What is expected:
Repeat exactly the lines of the entries below from the one with "This call sets the fill" through the one with "This call sets the line width", both ends included, and nothing else.

Record extracts:
==============================

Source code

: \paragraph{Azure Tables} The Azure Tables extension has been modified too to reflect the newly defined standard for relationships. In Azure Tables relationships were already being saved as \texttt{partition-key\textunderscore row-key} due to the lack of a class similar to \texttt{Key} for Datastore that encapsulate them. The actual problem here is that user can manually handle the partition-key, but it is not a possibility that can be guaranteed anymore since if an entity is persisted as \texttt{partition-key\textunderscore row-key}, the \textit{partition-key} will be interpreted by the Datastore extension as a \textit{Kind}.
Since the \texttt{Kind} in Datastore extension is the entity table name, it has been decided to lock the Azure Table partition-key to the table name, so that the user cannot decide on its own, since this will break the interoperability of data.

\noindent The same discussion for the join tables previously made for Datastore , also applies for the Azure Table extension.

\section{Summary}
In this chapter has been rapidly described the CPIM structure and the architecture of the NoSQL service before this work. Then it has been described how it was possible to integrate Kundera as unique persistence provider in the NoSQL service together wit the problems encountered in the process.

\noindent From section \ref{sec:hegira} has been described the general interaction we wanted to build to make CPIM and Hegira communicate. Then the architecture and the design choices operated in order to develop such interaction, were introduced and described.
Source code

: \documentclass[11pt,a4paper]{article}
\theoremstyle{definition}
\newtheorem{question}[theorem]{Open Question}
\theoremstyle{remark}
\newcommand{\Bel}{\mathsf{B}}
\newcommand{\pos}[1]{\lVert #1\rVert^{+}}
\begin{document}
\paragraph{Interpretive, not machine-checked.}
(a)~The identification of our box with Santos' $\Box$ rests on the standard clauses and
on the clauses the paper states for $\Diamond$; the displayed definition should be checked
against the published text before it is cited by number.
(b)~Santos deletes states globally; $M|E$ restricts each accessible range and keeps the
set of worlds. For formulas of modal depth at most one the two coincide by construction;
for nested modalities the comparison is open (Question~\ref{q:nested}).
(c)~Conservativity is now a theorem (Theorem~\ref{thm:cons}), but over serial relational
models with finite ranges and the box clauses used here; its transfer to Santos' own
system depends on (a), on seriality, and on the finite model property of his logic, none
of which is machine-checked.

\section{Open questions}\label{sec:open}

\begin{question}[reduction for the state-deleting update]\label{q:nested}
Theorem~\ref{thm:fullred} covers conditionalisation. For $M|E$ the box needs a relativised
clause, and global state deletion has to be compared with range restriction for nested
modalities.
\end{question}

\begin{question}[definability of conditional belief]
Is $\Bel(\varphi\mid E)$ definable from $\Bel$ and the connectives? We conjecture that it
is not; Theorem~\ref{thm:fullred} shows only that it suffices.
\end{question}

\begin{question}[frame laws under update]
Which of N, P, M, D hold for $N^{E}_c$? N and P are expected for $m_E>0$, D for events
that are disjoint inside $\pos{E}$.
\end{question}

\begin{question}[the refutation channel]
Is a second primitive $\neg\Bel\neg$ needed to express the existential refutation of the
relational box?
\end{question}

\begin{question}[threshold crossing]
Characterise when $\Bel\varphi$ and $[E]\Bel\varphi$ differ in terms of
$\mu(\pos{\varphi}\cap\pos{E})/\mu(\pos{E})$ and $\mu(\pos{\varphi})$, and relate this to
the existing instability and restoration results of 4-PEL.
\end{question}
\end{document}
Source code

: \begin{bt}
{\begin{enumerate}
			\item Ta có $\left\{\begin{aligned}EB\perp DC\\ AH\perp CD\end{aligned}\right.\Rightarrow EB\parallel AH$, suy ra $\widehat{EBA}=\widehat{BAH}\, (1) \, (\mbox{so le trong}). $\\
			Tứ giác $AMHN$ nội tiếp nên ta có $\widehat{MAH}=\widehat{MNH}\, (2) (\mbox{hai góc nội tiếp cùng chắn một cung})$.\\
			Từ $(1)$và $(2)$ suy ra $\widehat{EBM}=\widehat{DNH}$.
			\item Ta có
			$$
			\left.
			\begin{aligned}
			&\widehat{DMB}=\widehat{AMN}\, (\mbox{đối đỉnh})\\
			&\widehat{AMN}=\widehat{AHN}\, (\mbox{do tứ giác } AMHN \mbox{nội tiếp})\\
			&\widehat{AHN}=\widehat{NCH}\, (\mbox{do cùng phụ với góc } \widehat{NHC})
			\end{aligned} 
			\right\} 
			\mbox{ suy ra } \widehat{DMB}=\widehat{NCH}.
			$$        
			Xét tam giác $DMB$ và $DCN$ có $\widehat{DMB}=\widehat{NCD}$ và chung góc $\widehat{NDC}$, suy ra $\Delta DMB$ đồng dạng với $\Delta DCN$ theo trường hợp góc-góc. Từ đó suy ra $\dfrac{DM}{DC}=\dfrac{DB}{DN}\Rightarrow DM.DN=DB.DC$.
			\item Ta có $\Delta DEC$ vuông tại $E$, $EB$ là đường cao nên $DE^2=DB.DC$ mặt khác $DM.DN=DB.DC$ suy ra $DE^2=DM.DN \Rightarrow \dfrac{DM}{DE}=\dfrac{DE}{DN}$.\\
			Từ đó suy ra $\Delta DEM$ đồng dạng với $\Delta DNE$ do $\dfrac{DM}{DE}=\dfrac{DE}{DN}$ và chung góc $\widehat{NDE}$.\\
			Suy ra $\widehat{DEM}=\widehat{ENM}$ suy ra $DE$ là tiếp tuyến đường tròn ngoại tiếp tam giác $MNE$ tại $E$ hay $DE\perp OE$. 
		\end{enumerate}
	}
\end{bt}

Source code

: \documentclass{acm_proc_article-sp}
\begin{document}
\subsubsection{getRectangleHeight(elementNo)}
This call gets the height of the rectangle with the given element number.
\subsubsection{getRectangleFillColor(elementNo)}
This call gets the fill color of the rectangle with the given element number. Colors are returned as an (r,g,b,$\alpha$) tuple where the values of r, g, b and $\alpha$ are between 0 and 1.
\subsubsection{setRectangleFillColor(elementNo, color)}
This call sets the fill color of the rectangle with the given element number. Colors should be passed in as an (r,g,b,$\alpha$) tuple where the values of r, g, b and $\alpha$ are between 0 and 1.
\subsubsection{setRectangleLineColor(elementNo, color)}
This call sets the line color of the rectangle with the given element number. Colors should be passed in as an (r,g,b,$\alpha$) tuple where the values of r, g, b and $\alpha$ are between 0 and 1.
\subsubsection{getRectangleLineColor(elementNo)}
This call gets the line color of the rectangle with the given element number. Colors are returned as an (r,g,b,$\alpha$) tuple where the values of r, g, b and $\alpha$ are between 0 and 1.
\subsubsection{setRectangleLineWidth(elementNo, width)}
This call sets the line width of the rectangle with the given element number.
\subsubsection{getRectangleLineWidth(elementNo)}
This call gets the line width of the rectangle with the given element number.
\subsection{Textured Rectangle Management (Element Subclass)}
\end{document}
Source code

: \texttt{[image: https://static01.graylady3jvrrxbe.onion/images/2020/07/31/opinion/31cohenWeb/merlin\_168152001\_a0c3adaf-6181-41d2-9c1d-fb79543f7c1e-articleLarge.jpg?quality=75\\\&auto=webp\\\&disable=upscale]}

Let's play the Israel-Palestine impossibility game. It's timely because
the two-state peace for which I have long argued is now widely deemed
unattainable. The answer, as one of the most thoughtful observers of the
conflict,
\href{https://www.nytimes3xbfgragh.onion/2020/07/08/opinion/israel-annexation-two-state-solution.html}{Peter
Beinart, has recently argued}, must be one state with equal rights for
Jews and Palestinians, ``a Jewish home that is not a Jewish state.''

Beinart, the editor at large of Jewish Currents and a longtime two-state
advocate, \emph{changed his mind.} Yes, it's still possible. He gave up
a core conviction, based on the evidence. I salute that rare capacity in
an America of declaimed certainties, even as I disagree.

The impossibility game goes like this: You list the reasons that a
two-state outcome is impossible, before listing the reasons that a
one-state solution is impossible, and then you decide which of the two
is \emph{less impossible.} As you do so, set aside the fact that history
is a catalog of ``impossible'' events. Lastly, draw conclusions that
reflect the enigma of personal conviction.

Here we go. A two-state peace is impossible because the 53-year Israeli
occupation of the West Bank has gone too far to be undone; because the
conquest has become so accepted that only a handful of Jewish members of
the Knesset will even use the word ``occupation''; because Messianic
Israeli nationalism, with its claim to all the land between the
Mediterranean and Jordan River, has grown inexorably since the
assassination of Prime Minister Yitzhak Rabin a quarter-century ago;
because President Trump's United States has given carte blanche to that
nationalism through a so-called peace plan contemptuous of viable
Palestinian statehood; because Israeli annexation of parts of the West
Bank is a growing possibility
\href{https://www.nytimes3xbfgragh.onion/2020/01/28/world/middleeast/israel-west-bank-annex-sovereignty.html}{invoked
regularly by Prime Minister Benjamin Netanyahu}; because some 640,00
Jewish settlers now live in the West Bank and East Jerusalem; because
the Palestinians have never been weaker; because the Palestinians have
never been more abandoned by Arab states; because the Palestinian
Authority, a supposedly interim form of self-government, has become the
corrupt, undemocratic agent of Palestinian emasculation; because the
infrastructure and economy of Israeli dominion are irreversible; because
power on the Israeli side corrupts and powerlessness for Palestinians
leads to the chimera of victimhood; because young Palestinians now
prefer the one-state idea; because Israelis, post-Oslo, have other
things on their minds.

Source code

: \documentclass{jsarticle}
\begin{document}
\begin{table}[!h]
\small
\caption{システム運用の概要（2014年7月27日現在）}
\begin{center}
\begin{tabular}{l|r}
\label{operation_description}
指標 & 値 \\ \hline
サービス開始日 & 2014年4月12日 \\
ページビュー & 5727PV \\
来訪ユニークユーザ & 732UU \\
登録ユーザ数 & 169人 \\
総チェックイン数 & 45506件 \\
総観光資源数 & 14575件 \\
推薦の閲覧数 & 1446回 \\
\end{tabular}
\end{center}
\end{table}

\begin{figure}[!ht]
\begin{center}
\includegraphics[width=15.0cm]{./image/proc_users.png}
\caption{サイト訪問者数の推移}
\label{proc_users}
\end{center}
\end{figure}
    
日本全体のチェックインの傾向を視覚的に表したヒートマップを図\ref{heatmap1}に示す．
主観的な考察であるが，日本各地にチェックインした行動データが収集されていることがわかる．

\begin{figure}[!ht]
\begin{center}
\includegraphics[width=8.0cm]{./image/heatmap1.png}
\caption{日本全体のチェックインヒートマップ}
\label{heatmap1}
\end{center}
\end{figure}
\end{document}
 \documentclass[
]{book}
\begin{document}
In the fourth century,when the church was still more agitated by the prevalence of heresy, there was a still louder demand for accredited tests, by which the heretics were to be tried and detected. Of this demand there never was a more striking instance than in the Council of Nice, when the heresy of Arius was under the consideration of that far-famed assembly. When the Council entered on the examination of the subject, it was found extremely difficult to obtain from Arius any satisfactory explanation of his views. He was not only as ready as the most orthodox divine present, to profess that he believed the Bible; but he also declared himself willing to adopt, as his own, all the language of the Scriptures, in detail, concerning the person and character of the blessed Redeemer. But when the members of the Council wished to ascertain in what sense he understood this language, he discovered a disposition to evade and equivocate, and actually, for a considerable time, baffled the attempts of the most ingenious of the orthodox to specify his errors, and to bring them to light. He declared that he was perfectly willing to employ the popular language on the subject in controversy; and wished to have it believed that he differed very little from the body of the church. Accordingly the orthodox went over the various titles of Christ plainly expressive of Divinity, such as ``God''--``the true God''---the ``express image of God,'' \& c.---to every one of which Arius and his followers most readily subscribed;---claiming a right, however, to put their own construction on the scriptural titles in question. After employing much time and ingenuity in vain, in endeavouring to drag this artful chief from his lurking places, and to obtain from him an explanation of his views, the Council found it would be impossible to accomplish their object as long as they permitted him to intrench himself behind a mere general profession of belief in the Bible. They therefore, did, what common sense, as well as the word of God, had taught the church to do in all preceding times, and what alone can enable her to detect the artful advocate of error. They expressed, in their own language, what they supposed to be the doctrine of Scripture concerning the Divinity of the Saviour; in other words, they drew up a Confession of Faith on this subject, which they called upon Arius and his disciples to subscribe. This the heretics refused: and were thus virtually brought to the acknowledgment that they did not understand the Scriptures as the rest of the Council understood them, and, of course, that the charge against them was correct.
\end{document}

==============================

Answer section:
This call sets the fill color of the rectangle with the given element number. Colors should be passed in as an (r,g,b,$\alpha$) tuple where the values of r, g, b and $\alpha$ are between 0 and 1.
\subsubsection{setRectangleLineColor(elementNo, color)}
This call sets the line color of the rectangle with the given element number. Colors should be passed in as an (r,g,b,$\alpha$) tuple where the values of r, g, b and $\alpha$ are between 0 and 1.
\subsubsection{getRectangleLineColor(elementNo)}
This call gets the line color of the rectangle with the given element number. Colors are returned as an (r,g,b,$\alpha$) tuple where the values of r, g, b and $\alpha$ are between 0 and 1.
\subsubsection{setRectangleLineWidth(elementNo, width)}
This call sets the line width of the rectangle with the given element number.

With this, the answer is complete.